村上春樹の文章論 2

村上春樹はインターネット「村上朝日堂」で、「大事なのは自分にしか書けないことを誰にでもわかるように書くことです」と言っていた。僕も漠然とそのようなことを考えていたのだが、言われてみればなるほどそのとおりである。

「文章とは伝達手段である」ということが前提である。「自分にしか書けないが、他人が読んだらよくわからないただの妄想」を書いたのでは内容が伝わらないし、「誰にでも書けて、誰にでもわかる当り前のこと」を書いたのでは伝わる内容がない。

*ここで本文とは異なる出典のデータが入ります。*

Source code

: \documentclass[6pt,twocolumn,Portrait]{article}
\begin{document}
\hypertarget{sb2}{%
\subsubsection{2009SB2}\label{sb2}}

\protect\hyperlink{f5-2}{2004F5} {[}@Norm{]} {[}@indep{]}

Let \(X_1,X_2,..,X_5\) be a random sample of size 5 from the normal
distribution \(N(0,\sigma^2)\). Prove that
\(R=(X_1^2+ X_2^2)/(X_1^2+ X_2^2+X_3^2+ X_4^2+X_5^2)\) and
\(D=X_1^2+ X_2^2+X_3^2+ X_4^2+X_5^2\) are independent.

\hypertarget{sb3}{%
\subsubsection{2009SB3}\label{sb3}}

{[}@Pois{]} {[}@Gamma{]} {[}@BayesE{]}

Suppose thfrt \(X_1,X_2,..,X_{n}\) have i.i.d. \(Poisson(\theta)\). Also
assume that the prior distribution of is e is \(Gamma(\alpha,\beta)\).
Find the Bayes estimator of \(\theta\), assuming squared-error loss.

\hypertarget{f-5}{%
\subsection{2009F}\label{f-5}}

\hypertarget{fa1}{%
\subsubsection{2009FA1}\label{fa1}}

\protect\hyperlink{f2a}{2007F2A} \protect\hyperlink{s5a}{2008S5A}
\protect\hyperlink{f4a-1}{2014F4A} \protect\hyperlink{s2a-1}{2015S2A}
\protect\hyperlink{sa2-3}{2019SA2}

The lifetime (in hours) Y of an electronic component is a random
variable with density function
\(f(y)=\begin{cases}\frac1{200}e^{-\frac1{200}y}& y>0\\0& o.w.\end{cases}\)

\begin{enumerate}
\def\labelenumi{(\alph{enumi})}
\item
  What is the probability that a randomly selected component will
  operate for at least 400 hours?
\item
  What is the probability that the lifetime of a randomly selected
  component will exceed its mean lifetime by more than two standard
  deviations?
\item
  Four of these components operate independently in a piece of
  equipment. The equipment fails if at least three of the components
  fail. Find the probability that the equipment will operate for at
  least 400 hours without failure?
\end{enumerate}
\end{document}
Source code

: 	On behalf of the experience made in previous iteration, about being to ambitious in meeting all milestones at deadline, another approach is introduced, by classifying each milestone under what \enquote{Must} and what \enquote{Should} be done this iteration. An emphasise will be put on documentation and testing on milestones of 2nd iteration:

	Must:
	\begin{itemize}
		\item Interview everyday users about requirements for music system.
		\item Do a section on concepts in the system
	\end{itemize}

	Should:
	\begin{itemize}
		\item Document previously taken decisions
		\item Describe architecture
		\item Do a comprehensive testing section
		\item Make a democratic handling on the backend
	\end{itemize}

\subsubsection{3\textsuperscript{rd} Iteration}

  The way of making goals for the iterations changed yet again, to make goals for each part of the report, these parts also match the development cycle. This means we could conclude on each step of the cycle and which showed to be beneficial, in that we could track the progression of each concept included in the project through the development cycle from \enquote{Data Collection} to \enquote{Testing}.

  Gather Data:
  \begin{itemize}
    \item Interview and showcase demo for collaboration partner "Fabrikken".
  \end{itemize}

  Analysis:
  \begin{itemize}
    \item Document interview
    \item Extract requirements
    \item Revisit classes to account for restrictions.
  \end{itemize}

何かを伝えようと思ったら、自分にしか書けないことを誰にでもわかるように書かなくてはならないのだ。

自分にしか書けないこととは要するに「主観」であり、誰にでも分かるようにとは「客観的に」ということである。つまり、自分の主観を客観的に表現せよと言っているわけだが、これはすごく難しい。主観というのは一種の無秩序で、客観的に書くためにはその無秩序の中から何か秩序のようなものを見つけなくてはならないのだ。そして、無秩序から何かを発見するのが創造である。伝達というのは創造的行為だということになる。

そもそも、「主観を客観的に」というのは矛盾している。つまり、「自分にしか書けないことを誰にでもわかるように」書こうとすることは、不可能への挑戦なのだ。論理的に不可能である以上、そこには正解がない。だから「完璧な文章なんて存在しない」ということになる。しかし、正解がないということは創造する自由があるということでもある。「自分にしか書けない」と「誰にでもわかるように」という矛盾する条件があるからこそ正解がなくて自由なのだ。

文章を書く上で自由であるためには「自分にしか書けない=主観」と「誰にでもわかる=客観」という矛盾する条件のバランスをとらなければならない。主観に偏ると「妄想」、客観に偏ると「当り前」になってしまう。我々の頭の中には妄想と当り前が詰まっていて、片方だけを出すのは割と簡単なのだが、それでは何も伝わらない。妄想と当り前をうまく結びつけると、言われてみればなるほどと思える表現になる。妄想と当り前の両方が必要なのである。